As the speed is greater for higher kinetic energy, $\omega_2$ is greater.

This is shown by only (d). So, I think (d) should be the correct answer.

$K.E._2 = (\gamma_2 -1) m_p c^2 = m_p c^2$

$v_2 = \frac { \sqrt{ 3}} 2 c$

Similarly, $v_1 = 0.6 c$

$\frac { \omega_1}{\omega_2} = \frac { v_1}{v_2} = \frac { 1.2}{\sqrt{ 3}}$

Is this correct?

Last edited by a moderator: Dec 26, 2017
2. Dec 26, 2017

### kuruman

It is not correct. Look up "cyclotron frequency" and take the appropriate ratio.

3. Dec 26, 2017

### Pushoam

qvB = $\frac { mv^2} r$

$\frac { v} r = \frac { qB} m$

So, the frequency is constant (independent of kinetic energy of the proton). Hence, the answer is option (a).

But then, v is different. Does it mean that r increases as v increases, that r is not constant?

Is this correct?

4. Dec 26, 2017

### kuruman

Only if the proton is non-relativistic and $m$ is the rest mass. Is this the case here?

5. Dec 27, 2017

### Pushoam

The proton's kinetic energy reaches to its rest mass energy.
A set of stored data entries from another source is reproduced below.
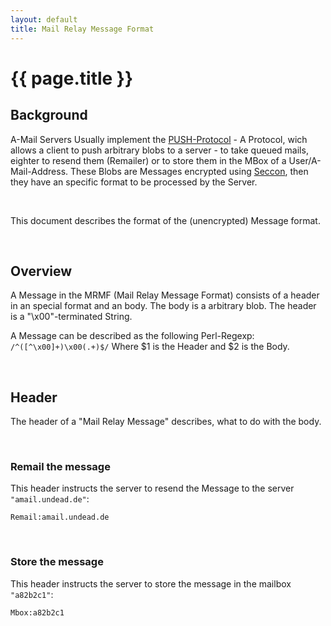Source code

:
 ```yaml
---
layout: default
title: Mail Relay Message Format
---
```


# {{ page.title }}

## Background

A-Mail Servers Usually implement the [PUSH-Protocol](../proto/push) - A Protocol,
wich allows a client to push arbitrary blobs to a server - to take queued mails, eighter to resend them (Remailer) or to store them in the MBox of a User/A-Mail-Address.
These Blobs are Messages encrypted using [Seccon](../scheme/seccon), then they have an specific format to be processed by the Server.

<br/>

This document describes the format of the (unencrypted) Message format.

<br/>

## Overview

A Message in the MRMF (Mail Relay Message Format) consists of a header in an special format and an body. The body is a arbitrary blob. The header is a "\x00"-terminated String.

A Message can be described as the following Perl-Regexp: <code>/^([^\x00]+)\x00(.+)$/</code> Where $1 is the Header and $2 is the Body.

<br/>

## Header

The header of a "Mail Relay Message" describes, what to do with the body.

<br/>

### Remail the message

This header instructs the server to resend the Message to the server <code>"amail.undead.de"</code>:

<code>Remail:amail.undead.de</code>

<br/>

### Store the message

This header instructs the server to store the message in the mailbox <code>"a82b2c1"</code>:

<code>Mbox:a82b2c1</code>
So, the calculation is relativistic.

Classically, $\frac { mv^2} r = qvB$ .....(1)

Relativistically,

$\vec F = \frac { d(\gamma m \vec v )}{dt} = \frac { d(\gamma)}{dt} m \vec v + \gamma \frac { d(m \vec v )}{dt}$

$= \gamma ^3 \frac { v \dot v}{c^2} mv ~\hat \phi + \gamma \frac { mv^2} r (~ - \hat r)$ .....(2)

Now, the $~\hat \phi$ component increase the speed, but it does not have any role in calculating frequency.
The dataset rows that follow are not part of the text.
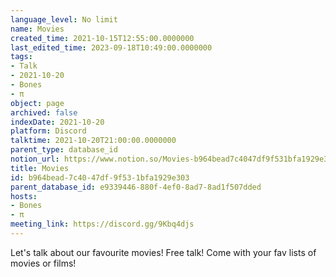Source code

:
 ```yaml
---
language_level: No limit
name: Movies
created_time: 2021-10-15T12:55:00.0000000
last_edited_time: 2023-09-18T10:49:00.0000000
tags:
- Talk
- 2021-10-20
- Bones
- π
object: page
archived: false
indexDate: 2021-10-20
platform: Discord
talktime: 2021-10-20T21:00:00.0000000
parent_type: database_id
notion_url: https://www.notion.so/Movies-b964bead7c4047df9f531bfa1929e303
title: Movies
id: b964bead-7c40-47df-9f53-1bfa1929e303
parent_database_id: e9339446-880f-4ef0-8ad7-8ad1f507dded
hosts:
- Bones
- π
meeting_link: https://discord.gg/9Kbq4djs
---
```


Let's talk about our favourite movies!
Free talk! Come with your fav lists of movies or films!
$\gamma \frac { mv^2} r = qvB$ .....(3)

Assuming $v = \omega r$ .....(4)

$\omega = \frac { q B}{\gamma m}$ .....(5)

$\frac { \omega_1}{\omega_2} = \frac { \gamma _2}{\gamma _1} = \frac {0.5 }{0.8} = \frac 5 8$ .....(6)
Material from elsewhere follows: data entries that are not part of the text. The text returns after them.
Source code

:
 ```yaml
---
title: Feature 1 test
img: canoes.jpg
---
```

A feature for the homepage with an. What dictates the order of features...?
But if $v = \omega r$ is valid, then why $\frac { \omega_1}{\omega_2} \neq \frac { v_1}{v_2}$ ?

Is $r_1 \neq r_2$ ?

Is this correct?

Last edited: Dec 27, 2017
6. Dec 27, 2017

### kuruman

Yes. The proton spirals out as it gains energy.
Also, I don't know where you got the $\gamma$ values in equation (6), but I know that $\gamma$ is always greater than or equal to 1. To find $\gamma$, I would use the relativistic kinetic energy expression, $K=(\gamma-1)m_0c^2$.

7. Dec 27, 2017

### Pushoam

The following is wrong. While doing calculation, I took $\gamma = \sqrt { 1 - \frac {v^2}{c^2}}$ instead of $\frac 1 {\sqrt { 1 - \frac {v^2}{c^2}}}$.
The correcct one is $\frac { \omega_1}{\omega_2} = \frac { \gamma _2}{\gamma _1} = \frac {\frac 1 {0.5 }} {\frac 1 {0.8}} = \frac 8 5$

So, the frequency decreases as kinetic energy increases.

8. Dec 27, 2017

### Staff: Mentor

Right. In classical mechanics speed and radius change at the same rate, but relativistic the radius increases more (and the velocity is limited of course), so the frequency goes down with increasing energy.